**What is expected:**
Return exactly the lines of the records below, starting at the line that contains "When the domain" and ending at the line that contains "and reference structure.", with both of those lines kept.

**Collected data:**
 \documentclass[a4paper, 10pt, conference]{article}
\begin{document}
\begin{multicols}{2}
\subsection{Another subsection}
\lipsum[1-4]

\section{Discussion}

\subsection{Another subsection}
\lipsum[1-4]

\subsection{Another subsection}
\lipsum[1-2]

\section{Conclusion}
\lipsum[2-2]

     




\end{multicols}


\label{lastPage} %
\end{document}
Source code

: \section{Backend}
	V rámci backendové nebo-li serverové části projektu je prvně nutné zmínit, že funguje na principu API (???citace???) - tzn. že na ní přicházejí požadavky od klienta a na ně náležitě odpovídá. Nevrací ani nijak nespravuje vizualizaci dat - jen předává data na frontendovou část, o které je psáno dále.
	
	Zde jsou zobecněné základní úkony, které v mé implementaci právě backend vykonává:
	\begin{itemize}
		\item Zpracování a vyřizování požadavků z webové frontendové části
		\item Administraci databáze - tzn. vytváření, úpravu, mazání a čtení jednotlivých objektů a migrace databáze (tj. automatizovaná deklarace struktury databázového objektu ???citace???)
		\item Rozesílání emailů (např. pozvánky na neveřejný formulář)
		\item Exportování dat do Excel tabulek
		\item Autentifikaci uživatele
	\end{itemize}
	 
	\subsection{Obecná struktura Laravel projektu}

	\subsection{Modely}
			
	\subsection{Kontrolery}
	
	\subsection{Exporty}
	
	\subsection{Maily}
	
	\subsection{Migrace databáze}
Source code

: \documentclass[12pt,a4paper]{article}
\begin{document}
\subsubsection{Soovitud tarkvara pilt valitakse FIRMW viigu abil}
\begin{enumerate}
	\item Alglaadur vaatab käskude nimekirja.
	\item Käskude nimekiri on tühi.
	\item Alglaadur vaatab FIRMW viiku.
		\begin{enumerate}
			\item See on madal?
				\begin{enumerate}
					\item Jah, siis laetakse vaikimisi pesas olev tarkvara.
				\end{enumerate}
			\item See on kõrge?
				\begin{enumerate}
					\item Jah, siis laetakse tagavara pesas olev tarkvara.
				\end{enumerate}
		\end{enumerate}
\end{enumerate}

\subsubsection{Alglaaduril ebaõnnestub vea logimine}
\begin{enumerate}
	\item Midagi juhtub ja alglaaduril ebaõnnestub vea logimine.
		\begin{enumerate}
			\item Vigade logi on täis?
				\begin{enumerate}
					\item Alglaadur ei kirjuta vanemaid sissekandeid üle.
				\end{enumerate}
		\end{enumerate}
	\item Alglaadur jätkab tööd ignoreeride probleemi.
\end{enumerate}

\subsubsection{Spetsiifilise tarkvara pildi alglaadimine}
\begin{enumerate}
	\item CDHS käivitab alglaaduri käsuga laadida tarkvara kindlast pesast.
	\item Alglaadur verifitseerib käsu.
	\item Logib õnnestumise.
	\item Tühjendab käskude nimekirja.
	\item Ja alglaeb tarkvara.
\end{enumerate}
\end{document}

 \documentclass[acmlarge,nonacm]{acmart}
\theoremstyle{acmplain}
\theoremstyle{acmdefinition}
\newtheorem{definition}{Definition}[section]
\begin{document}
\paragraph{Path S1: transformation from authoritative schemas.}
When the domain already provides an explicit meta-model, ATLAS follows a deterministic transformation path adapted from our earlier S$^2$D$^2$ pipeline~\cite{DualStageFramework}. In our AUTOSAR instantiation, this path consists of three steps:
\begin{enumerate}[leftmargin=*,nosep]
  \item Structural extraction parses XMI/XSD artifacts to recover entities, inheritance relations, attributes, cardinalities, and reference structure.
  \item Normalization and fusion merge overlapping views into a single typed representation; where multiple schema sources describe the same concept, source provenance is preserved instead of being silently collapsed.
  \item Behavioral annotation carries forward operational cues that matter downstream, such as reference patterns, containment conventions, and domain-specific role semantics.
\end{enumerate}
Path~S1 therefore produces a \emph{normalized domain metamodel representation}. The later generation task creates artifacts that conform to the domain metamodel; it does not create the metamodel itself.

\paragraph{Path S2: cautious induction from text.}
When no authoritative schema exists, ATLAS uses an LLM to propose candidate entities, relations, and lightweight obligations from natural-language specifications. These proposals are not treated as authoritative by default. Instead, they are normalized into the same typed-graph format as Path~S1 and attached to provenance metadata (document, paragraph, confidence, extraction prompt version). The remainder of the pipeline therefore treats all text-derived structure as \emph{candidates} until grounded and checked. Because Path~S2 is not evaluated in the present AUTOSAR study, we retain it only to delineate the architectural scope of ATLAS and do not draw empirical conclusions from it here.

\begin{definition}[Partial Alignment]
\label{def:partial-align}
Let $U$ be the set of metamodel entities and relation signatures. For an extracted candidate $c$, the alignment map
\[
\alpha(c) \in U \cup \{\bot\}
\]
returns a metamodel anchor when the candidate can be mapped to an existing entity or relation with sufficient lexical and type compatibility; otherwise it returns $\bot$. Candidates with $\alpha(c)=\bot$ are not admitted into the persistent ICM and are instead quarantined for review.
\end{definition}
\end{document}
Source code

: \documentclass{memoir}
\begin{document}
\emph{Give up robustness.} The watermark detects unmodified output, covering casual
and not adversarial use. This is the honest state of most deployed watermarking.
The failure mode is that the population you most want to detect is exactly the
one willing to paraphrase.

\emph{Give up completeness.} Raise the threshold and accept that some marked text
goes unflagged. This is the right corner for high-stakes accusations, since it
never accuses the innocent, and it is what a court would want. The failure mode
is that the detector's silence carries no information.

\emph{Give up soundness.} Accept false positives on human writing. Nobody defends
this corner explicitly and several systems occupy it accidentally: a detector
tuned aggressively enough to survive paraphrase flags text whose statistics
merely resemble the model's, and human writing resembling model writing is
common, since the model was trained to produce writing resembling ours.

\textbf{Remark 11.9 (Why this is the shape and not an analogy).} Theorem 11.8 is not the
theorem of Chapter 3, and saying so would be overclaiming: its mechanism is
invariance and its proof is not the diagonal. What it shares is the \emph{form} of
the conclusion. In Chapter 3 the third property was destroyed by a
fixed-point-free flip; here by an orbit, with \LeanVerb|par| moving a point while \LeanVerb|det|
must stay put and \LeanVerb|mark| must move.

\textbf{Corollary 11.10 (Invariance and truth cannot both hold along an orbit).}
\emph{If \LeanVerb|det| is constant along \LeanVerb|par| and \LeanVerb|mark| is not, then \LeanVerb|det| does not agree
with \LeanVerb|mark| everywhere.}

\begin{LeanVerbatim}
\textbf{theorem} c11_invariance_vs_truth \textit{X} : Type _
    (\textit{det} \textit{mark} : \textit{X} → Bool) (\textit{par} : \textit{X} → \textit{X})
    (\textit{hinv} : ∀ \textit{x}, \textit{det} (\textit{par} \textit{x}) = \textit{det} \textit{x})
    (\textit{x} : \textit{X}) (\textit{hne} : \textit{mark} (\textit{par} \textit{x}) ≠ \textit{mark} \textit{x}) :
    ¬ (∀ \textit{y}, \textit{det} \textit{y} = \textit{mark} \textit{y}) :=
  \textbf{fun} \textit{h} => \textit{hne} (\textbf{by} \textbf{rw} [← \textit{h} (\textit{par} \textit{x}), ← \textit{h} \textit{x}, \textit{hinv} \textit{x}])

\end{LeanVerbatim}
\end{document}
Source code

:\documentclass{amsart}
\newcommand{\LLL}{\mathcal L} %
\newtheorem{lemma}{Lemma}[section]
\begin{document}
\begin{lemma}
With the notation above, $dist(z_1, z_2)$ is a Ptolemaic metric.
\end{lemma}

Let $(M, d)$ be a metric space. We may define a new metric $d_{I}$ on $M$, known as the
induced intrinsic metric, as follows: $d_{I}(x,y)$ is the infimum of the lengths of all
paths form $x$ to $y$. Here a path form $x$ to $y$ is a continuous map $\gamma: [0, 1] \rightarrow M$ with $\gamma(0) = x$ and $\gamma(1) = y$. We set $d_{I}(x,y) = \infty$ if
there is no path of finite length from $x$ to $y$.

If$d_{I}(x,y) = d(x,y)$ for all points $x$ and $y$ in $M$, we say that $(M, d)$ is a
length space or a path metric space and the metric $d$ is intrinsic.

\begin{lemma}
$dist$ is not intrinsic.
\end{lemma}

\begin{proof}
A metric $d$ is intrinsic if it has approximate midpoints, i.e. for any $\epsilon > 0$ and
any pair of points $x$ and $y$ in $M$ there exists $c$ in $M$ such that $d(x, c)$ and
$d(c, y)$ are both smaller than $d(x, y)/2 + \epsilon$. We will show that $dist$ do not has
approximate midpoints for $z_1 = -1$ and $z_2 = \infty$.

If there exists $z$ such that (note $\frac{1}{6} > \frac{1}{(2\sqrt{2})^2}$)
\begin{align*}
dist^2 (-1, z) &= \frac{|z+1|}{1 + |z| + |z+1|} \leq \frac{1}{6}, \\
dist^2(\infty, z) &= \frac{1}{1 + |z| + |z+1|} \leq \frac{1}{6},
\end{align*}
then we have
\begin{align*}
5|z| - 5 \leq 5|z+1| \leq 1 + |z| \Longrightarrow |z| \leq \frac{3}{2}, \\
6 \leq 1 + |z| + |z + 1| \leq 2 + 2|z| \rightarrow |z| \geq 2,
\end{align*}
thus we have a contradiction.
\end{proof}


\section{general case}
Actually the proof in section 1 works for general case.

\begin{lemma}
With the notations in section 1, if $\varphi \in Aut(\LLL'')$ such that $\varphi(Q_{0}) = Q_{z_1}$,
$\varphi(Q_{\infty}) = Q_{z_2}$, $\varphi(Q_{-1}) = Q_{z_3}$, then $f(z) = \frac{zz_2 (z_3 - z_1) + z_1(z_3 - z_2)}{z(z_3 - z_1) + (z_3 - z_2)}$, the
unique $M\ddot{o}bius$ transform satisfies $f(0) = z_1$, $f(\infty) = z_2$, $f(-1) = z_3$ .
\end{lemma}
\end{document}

**Answer below:**
When the domain already provides an explicit meta-model, ATLAS follows a deterministic transformation path adapted from our earlier S$^2$D$^2$ pipeline~\cite{DualStageFramework}. In our AUTOSAR instantiation, this path consists of three steps:
\begin{enumerate}[leftmargin=*,nosep]
  \item Structural extraction parses XMI/XSD artifacts to recover entities, inheritance relations, attributes, cardinalities, and reference structure.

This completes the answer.